Research
Our research interests lie in the interdisciplinary fields of computational biology and applied machine learning, with a strong focus on gene regulation. Our lab aims to develop sophisticated bioinformatics and machine learning methods that can be used to build integrative models of transcriptional regulation and interpret non-coding genetic variation from the perspective of gene regulation. We believe that a comprehensive understanding of gene regulation at the genome-wide and system-level is essential for uncovering the causal genetic and molecular mechanisms of disease and aging.
(Click here to see the list of selected publications from our lab)
1. Developing and applying biological foundation model to studying gene regulation.
By leveraging advanced machine learning techniques, we aim to construct comprehensive models that accurately represent the intricate processes involved in transcriptional regulation. These models will integrate various types of biological data, such as genomic, epigenomic, and transcriptomic data, to provide a holistic view of gene regulatory networks. This approach will enable us to identify key regulatory elements and understand their roles in controlling gene expression, ultimately advancing our knowledge of the underlying mechanisms that drive cellular function and development.
2. Investigating the roles of epigenetic regulation in embryonic development, aging and human diseases.
Epigenetic modifications, such as DNA methylation and histone modification, play a crucial role in regulating gene expression without altering the underlying DNA sequence. Our lab aims to uncover how these epigenetic changes influence cellular processes during different stages of life, from embryonic development to aging. By studying these modifications in the context of various diseases, we hope to identify epigenetic markers that could serve as potential diagnostic tools or therapeutic targets. Understanding the interplay between epigenetics and gene regulation will provide valuable insights into the molecular basis of development and disease progression.

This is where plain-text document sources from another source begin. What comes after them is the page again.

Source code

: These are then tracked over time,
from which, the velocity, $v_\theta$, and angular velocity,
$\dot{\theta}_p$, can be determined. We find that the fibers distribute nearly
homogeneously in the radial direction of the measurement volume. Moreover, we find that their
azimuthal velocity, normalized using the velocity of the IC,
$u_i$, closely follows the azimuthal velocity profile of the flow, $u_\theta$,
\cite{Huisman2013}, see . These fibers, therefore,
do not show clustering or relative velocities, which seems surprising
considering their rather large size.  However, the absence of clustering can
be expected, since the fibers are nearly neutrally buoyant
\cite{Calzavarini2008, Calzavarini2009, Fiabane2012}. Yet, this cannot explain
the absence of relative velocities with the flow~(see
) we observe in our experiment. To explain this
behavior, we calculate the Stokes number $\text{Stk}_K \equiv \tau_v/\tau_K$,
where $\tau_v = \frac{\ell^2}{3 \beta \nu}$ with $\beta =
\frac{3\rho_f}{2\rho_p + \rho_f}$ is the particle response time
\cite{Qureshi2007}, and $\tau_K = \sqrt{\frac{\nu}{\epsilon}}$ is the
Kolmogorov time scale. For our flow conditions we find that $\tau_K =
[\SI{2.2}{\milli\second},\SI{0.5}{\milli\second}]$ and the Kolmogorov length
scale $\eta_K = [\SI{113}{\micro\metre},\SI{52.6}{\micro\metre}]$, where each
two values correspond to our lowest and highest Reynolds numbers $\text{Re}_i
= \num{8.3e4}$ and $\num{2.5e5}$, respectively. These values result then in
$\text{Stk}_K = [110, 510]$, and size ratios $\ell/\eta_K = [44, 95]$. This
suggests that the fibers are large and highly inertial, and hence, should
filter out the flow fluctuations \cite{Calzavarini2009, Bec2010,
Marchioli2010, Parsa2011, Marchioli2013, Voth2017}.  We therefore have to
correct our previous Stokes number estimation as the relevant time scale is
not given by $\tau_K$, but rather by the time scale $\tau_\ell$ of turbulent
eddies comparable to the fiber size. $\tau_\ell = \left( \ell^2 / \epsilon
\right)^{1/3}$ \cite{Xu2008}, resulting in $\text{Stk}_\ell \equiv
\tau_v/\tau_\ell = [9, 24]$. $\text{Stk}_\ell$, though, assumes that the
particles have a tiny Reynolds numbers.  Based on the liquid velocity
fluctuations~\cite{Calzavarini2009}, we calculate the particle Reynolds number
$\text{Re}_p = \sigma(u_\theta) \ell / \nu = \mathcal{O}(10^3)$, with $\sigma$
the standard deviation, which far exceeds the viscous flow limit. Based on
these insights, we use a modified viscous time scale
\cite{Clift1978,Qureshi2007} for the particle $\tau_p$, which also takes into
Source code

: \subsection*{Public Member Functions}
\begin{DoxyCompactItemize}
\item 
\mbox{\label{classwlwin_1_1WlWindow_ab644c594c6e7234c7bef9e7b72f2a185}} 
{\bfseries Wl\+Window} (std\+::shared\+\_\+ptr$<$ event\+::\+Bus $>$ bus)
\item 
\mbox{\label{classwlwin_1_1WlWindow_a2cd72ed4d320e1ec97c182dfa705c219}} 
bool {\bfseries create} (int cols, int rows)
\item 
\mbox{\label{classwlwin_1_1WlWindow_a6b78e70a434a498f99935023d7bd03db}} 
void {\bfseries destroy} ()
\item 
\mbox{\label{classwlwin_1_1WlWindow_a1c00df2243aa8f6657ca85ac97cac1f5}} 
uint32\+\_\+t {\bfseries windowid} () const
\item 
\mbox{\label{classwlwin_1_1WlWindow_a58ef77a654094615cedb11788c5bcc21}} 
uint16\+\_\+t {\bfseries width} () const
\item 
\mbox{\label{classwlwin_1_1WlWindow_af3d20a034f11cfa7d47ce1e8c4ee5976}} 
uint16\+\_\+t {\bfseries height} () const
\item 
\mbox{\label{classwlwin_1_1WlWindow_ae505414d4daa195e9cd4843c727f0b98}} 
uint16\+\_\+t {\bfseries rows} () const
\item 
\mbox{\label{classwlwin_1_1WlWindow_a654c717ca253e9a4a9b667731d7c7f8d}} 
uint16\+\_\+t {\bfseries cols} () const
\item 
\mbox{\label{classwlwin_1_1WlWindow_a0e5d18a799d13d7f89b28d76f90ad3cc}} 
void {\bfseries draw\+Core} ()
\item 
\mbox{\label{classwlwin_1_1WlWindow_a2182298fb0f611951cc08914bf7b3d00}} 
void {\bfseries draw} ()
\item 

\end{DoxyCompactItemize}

3. Developing scalable computational tools for single-cell genomics.
Single-cell technologies have revolutionized our ability to analyze gene expression and genetic variation at the individual cell level, offering unprecedented resolution into cellular heterogeneity. However, the massive amount of data generated by these technologies presents significant computational challenges. Our research aims to create robust and efficient algorithms that can handle the complexity and scale of single-cell data. These tools will facilitate the identification of rare cell populations, the reconstruction of developmental trajectories, and the exploration of cellular dynamics in health and disease. By advancing computational methods for single-cell genomics, we aim to unlock new insights into the fundamental principles of cellular function and diversity.